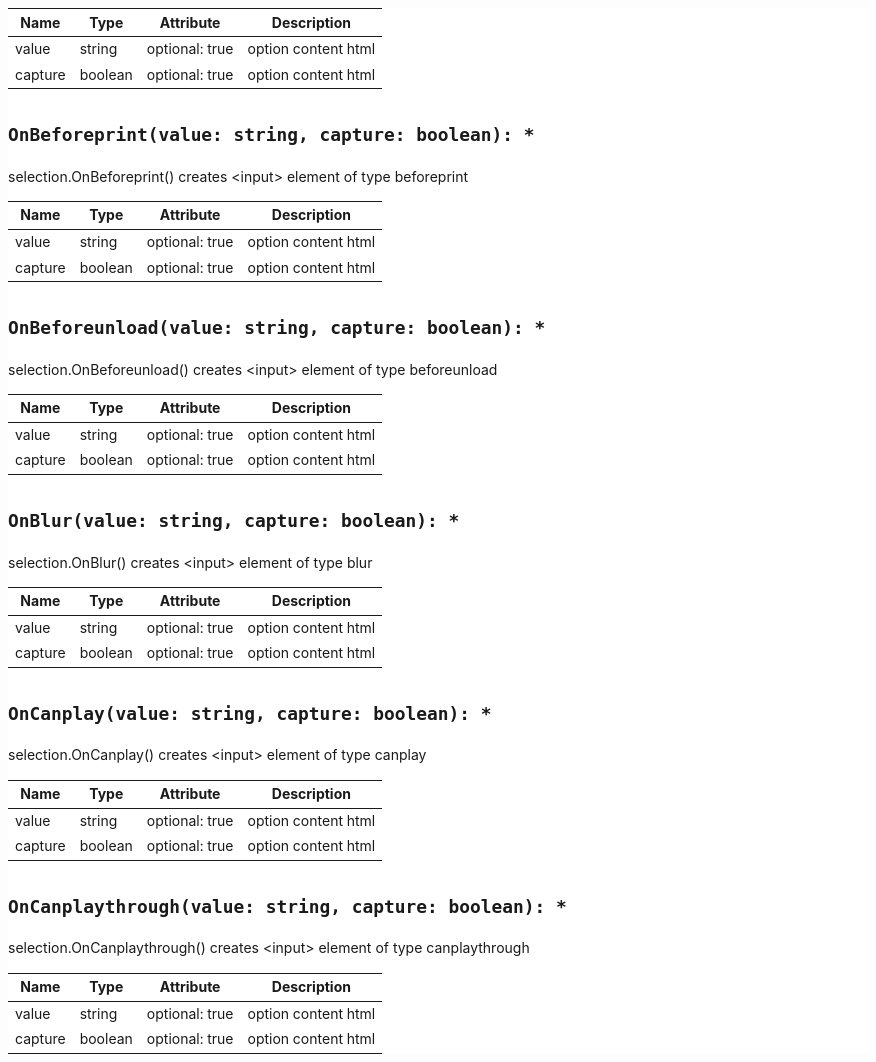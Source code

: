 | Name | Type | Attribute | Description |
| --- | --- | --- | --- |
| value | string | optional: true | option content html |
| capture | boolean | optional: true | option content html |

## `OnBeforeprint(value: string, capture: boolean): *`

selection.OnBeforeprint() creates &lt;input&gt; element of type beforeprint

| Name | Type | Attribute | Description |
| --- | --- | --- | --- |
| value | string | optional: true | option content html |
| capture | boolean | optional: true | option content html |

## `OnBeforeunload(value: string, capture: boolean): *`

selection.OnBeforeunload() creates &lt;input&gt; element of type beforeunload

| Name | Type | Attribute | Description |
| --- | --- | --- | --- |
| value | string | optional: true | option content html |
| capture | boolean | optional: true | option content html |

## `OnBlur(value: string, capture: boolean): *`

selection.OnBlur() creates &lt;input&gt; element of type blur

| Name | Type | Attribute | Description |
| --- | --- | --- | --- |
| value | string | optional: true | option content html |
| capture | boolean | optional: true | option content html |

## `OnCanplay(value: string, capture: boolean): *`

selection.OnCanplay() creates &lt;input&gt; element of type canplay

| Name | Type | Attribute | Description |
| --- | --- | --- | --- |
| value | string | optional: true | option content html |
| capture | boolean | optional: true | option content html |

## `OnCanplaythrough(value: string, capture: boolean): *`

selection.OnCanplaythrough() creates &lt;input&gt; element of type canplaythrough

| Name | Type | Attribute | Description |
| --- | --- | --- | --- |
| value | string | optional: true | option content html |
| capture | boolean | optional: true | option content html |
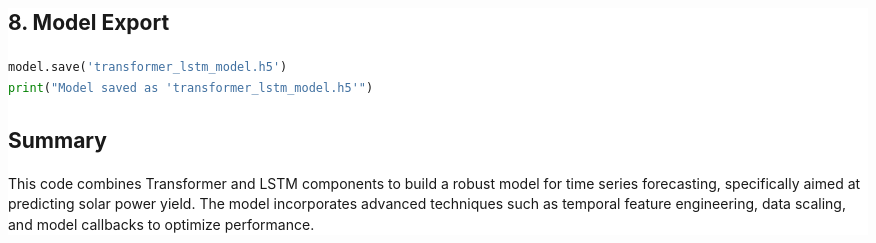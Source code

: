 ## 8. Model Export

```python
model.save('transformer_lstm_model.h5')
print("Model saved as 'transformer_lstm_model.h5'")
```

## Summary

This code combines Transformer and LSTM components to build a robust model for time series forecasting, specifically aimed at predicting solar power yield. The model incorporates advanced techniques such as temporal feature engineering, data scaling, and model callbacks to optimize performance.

> _Problem statement_: Pictures omitted, give the entries again exactly.

> _The answer_:
Source code

: | Name | Type | Attribute | Description |
| --- | --- | --- | --- |
| value | string | optional: true | option content html |
| capture | boolean | optional: true | option content html |

## `OnBeforeprint(value: string, capture: boolean): *`

selection.OnBeforeprint() creates &lt;input&gt; element of type beforeprint

| Name | Type | Attribute | Description |
| --- | --- | --- | --- |
| value | string | optional: true | option content html |
| capture | boolean | optional: true | option content html |

## `OnBeforeunload(value: string, capture: boolean): *`

selection.OnBeforeunload() creates &lt;input&gt; element of type beforeunload

| Name | Type | Attribute | Description |
| --- | --- | --- | --- |
| value | string | optional: true | option content html |
| capture | boolean | optional: true | option content html |

## `OnBlur(value: string, capture: boolean): *`

selection.OnBlur() creates &lt;input&gt; element of type blur

| Name | Type | Attribute | Description |
| --- | --- | --- | --- |
| value | string | optional: true | option content html |
| capture | boolean | optional: true | option content html |

## `OnCanplay(value: string, capture: boolean): *`

selection.OnCanplay() creates &lt;input&gt; element of type canplay

| Name | Type | Attribute | Description |
| --- | --- | --- | --- |
| value | string | optional: true | option content html |
| capture | boolean | optional: true | option content html |

## `OnCanplaythrough(value: string, capture: boolean): *`

selection.OnCanplaythrough() creates &lt;input&gt; element of type canplaythrough

| Name | Type | Attribute | Description |
| --- | --- | --- | --- |
| value | string | optional: true | option content html |
| capture | boolean | optional: true | option content html |
Source code

: ## 8. Model Export

```python
model.save('transformer_lstm_model.h5')
print("Model saved as 'transformer_lstm_model.h5'")
```

## Summary

This code combines Transformer and LSTM components to build a robust model for time series forecasting, specifically aimed at predicting solar power yield. The model incorporates advanced techniques such as temporal feature engineering, data scaling, and model callbacks to optimize performance.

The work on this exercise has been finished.